Le neurobiologiste Björn Brembs voit les résultats de manière plus prudente, notant le faible nombre de méduses testées et la variabilité de leurs performances. "Je veux que cela soit vrai, car ce serait vraiment génial", déclare Brembs, de l'Université de Ratisbonne en Allemagne. Des expériences avec plus de méduses pourraient le convaincre que les animaux apprennent vraiment.
Dans d'autres expériences, Bielecki et ses collègues ont coupé les rhopalia des méduses et ont placé ces faisceaux de nerfs portant des yeux devant un écran. Un peu comme cette scène dans "Orange mécanique", explique Bielecki, sauf que les yeux de méduse n'ont pas de paupières pour les maintenir ouverts. L'écran affichait des barres grises de faible contraste, tandis qu'une électrode donnait aux rhopalia une faible impulsion électrique, imitant la sensation de collision avec quelque chose.
Cet entraînement a amené les rhopalia à commencer à réagir aux barres de faible contraste qu'ils avaient initialement ignorées. Ils ont commencé à émettre les types de signaux neuronaux qu'ils sont connus pour émettre lorsque les méduses s'éloignent d'un obstacle. Cela suggère que les rhopalia seuls peuvent apprendre que des obstacles apparemment éloignés à faible contraste sont en réalité suffisamment proches pour être évités - ce qui, à son tour, suggère que les rhopalia sont les centres d'apprentissage des cuboméduses des Caraïbes.
"C'est la partie la plus cool de l'article", déclare Ken Cheng, biologiste du comportement à l'Université de Macquarie à Sydney. "Cela nous permet de comprendre un peu mieux, vous savez, comment cela fonctionne, comment cela est câblé".
Pour la neurobiologiste Gaëlle Botton-Amiot, attribuer l'apprentissage aux rhopalia soulève de nouvelles questions. "Ils en ont quatre dans leur corps, donc comment cela fonctionne-t-il ?", demande-t-elle. "Comment cela est-il coordonné ?" Et si une méduse perd l'un de ses rhopalia, oublie-t-elle tout ce que ces yeux ont vu et que les neurones ont appris ? Ou les autres rhopalia s'en souviennent-ils ?
Les recherches de Botton-Amiot à l'Université de Fribourg en Suisse suggèrent des capacités d'apprentissage similaires chez les anémones de mer. Comme les méduses, elles appartiennent à un groupe d'animaux appelés cnidaires. "Montrer que des cnidaires si différents (peuvent tous apprendre) signifie que cela est probablement très répandu parmi eux", dit-elle, et que peut-être leur ancêtre commun pouvait aussi apprendre.

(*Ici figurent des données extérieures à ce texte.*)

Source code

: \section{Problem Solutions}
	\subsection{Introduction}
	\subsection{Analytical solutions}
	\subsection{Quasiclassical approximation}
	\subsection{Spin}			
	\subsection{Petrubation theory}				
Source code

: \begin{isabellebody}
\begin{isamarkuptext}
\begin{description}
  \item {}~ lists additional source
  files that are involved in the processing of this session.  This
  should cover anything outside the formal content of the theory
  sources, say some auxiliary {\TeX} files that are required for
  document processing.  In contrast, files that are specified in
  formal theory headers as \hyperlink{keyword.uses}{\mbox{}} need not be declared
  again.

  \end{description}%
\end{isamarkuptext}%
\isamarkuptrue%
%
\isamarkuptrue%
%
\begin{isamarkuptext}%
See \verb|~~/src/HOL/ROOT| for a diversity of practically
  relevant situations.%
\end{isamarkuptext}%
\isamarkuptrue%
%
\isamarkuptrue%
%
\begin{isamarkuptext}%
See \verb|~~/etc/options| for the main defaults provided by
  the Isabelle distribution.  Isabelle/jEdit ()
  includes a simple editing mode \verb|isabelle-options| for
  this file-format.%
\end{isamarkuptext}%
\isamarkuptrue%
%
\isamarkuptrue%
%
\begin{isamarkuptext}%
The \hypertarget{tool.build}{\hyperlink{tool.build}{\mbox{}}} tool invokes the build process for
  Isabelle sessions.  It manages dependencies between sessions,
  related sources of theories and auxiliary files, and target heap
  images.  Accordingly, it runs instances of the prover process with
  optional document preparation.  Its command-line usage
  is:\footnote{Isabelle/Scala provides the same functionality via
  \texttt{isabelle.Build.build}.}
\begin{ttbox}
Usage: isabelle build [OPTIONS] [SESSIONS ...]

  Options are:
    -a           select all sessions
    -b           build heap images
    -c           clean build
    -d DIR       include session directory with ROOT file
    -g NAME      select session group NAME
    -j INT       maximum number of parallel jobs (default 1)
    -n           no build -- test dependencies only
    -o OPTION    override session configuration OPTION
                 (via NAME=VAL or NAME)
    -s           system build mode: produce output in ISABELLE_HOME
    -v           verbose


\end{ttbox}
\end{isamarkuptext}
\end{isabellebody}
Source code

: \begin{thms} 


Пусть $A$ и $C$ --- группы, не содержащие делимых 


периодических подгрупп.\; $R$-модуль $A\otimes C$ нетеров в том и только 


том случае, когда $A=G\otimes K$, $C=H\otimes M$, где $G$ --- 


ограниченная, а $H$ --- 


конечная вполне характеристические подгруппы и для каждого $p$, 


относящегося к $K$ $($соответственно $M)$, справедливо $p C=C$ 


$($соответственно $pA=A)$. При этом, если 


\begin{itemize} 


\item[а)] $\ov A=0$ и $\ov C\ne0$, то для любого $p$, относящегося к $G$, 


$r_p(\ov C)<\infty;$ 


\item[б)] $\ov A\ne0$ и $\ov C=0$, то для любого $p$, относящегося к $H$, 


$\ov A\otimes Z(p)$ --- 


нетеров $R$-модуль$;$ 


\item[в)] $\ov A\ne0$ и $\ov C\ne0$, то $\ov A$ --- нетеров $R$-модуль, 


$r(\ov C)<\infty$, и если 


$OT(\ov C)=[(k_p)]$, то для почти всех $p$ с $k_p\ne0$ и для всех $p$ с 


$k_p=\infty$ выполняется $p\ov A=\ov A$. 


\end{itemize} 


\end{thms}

“Maybe [learning] actually evolved multiple times in the evolution of nervous systems,” Nakanishi says. Uncovering the cellular and chemical machinery behind learning in jellyfish or other animals could shed light on this. “If there’s a lot of similarities in the mechanism of how they learn, then that would be suggestive of common ancestry,” he says. “But if they evolved independently, then you would perhaps expect very different mechanisms of learning.”